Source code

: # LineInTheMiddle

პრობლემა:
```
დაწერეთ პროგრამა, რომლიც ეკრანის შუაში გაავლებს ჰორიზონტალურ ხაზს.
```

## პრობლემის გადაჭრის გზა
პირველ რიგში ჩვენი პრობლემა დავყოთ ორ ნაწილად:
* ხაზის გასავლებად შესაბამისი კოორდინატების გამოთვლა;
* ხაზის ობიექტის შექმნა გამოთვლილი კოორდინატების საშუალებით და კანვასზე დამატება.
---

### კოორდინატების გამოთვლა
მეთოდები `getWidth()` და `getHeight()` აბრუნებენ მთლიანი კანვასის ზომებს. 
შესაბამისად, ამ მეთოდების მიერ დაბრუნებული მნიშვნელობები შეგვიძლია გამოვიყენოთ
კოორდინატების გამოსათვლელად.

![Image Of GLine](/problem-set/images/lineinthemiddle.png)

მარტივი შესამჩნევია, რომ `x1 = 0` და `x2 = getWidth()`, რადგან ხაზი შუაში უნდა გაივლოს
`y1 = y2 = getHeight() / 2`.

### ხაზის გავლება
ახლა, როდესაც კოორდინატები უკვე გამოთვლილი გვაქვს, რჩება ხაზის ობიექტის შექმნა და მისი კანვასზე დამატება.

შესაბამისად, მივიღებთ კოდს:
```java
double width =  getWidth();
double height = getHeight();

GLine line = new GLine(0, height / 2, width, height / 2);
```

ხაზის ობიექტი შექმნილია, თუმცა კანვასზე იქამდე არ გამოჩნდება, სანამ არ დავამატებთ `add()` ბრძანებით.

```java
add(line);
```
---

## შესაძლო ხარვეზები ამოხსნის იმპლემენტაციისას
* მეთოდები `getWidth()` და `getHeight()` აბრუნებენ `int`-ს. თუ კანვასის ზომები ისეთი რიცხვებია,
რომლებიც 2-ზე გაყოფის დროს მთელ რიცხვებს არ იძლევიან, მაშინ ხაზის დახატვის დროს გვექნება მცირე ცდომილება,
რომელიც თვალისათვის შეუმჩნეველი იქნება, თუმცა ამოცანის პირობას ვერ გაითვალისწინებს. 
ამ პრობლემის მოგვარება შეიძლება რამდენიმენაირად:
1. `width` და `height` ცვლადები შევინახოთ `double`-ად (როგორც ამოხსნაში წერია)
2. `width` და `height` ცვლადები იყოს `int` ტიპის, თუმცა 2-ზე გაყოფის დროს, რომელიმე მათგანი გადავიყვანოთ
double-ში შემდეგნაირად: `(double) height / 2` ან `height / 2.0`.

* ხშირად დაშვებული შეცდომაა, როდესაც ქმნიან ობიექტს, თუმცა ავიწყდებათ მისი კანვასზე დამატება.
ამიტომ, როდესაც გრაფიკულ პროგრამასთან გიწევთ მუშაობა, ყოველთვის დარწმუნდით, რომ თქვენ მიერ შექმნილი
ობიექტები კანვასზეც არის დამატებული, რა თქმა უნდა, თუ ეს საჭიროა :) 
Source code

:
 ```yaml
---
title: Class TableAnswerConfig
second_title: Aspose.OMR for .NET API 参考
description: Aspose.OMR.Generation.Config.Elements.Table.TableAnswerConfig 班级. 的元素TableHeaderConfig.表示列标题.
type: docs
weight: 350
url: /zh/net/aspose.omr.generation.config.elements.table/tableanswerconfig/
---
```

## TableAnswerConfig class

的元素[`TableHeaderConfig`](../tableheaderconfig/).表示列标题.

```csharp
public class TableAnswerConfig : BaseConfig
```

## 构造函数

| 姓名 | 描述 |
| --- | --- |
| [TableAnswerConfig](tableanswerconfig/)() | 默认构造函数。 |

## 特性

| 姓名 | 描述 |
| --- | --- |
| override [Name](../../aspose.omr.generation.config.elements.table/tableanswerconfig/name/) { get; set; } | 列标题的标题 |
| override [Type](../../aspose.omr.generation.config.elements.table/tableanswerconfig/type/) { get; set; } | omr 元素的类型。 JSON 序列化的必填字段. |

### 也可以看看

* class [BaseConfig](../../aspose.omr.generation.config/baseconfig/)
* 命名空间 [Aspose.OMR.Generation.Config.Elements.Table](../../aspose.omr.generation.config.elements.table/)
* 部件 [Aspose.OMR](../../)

■ Problem statement ■
When you retype the data above, start at its first line, stop after the line containing "შესაბამისად, ამ მეთოდების", and leave out everything else.

■ Response box ■
Source code

: # LineInTheMiddle

პრობლემა:
```
დაწერეთ პროგრამა, რომლიც ეკრანის შუაში გაავლებს ჰორიზონტალურ ხაზს.
```

## პრობლემის გადაჭრის გზა
პირველ რიგში ჩვენი პრობლემა დავყოთ ორ ნაწილად:
* ხაზის გასავლებად შესაბამისი კოორდინატების გამოთვლა;
* ხაზის ობიექტის შექმნა გამოთვლილი კოორდინატების საშუალებით და კანვასზე დამატება.
---

### კოორდინატების გამოთვლა
მეთოდები `getWidth()` და `getHeight()` აბრუნებენ მთლიანი კანვასის ზომებს. 
შესაბამისად, ამ მეთოდების მიერ დაბრუნებული მნიშვნელობები შეგვიძლია გამოვიყენოთ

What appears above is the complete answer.